Rate of Filling
The rate of filling is the single largest factor that determines the design and cost of a bulk bag filler. The filling rate is the number of bulk bags that need to be filled in an hour. Simply put – the more bulk bags per hour the more automated and expensive the machine.
Each fill cycle consists of filling time and setup time. The filling time is the time that the product is flowing into the bag. Since the filling time is fixed, the equipment design can reduce cycle time by improving the setup time. The setup time is determined how fast the operator can remove the filled bulk bag and prepare the next bag for filling. This normally requires the operator to add a new skid, attach the four bag loops, attach the bag spout and start the cycle. A well-designed bulk bag filler will reduce the time required for these operations through design and automation.
Bulk Bag Size and Type
The size and style of a bulk bag can dictate the type of bulk bag filler being used. Bulk bags are flexible and must be supported during filling process. Most commonly bulk bags are square and are held up using bag loops located in the four corners. The bag loops can be held using two rods, or the four corners can be held independently. The dimensions of bulk bags can vary greatly, but a typical size is 44” wide x 44” deep x 60” tall (112 cm x 112 cm x 150 cm). If the machine must fill assorted sizes of bulk bags, the equipment must be designed for quick changeover.
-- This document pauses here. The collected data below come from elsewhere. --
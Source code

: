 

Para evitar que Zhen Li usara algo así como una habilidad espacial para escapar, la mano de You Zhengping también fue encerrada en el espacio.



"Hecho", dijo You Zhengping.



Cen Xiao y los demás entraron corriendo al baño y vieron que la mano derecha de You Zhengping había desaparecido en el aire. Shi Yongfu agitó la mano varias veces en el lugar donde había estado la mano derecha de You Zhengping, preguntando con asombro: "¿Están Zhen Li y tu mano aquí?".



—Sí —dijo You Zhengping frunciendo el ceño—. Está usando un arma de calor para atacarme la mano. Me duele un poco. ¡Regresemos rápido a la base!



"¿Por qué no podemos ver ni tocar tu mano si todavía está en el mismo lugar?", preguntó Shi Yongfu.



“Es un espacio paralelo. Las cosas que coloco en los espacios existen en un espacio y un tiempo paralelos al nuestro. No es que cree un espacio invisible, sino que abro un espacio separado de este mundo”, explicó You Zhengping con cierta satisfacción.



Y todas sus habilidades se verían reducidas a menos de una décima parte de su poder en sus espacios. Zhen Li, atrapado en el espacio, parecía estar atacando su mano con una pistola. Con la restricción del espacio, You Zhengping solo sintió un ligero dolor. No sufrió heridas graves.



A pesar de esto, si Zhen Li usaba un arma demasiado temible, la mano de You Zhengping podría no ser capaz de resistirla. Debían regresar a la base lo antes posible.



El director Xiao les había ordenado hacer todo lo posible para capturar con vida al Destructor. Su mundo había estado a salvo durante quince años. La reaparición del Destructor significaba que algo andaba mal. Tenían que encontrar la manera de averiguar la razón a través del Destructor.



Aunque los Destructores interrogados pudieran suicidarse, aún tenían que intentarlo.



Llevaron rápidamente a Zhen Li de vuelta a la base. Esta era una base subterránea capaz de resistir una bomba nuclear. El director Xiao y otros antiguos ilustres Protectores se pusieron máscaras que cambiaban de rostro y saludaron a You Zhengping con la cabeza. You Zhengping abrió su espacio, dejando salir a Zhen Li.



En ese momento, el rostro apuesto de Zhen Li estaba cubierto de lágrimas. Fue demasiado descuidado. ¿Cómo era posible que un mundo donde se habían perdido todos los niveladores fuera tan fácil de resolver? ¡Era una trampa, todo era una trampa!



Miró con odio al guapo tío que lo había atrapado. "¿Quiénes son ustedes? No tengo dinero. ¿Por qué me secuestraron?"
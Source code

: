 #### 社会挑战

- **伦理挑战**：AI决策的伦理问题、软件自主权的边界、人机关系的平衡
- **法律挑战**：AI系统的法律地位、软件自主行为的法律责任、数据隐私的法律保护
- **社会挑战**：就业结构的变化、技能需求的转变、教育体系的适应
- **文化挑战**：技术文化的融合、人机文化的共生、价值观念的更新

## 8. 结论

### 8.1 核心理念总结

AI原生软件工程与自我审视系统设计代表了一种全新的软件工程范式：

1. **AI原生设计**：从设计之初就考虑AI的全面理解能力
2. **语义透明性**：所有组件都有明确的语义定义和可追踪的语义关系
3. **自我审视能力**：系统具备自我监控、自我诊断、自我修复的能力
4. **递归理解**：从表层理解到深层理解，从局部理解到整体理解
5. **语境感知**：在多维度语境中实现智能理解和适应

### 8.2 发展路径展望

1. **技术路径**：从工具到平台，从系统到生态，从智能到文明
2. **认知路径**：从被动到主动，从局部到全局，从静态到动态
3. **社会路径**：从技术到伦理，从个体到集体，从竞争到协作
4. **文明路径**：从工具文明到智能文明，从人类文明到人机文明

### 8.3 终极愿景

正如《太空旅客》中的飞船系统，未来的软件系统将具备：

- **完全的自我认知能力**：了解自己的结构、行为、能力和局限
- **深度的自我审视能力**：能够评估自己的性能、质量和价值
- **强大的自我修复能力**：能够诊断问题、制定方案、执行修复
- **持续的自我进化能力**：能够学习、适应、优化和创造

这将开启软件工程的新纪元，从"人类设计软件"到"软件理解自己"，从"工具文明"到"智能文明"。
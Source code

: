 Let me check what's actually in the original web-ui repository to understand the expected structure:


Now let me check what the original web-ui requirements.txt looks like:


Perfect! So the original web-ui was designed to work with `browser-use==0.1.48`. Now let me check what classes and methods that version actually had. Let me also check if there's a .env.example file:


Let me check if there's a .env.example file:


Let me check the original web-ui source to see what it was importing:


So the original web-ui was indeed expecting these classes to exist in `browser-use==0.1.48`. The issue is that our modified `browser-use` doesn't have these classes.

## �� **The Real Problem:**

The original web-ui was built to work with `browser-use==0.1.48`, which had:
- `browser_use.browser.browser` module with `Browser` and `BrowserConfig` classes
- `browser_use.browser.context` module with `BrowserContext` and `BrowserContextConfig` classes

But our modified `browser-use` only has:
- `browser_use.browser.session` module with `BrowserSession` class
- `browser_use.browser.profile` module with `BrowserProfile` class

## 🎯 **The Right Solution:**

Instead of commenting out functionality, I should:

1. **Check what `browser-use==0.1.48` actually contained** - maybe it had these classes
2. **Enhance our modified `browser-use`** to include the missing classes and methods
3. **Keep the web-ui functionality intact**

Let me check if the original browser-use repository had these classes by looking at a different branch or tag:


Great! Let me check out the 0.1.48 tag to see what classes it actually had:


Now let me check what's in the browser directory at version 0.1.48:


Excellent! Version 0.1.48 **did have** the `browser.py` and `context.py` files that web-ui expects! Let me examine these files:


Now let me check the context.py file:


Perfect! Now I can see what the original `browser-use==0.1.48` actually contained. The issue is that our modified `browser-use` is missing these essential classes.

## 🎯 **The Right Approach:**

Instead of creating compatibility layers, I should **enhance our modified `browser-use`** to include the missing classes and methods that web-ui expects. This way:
The top of the bag will either be an open top or will include a filling spout. In an open bag the filling can be done through a simple tube. For applications where dusting or external contamination is an issue, a bag with a spout should be used. A typical spouted bulk bag will have a 14” diameter (36 cm) spout. The spout is sealed around the fill tube either with a clamp or by using and inflatable seal. When filling quickly, provisions must be made for the displaced air to leave the bag while the bulk material is being added. Use of a spouted bag also permits pneumatic inflation of the bulk bag prior to filling which ensures all the bulk bag is filled.
Tim Porco - Erie Technical Systems Inc. - email@example.com
Product to be Packaged
The final item to consider when buying a bulk bag filler is the material being placed in the bag. Product density, flow characteristics and angle of repose are all crucial factors. For high density applications, the bulk bag filler must be structurally sound. For low density materials vibration can be added to pack the material and maximize the amount of material in the bulk bag. Vibration can also be used to flatten out the cone on materials with a high the angle of repose. Again, this allows for filling more material in each bulk bag.
Once a review of these three key areas has been made, selection of a properly designed bulk bag filler with the proper features should be straightforward.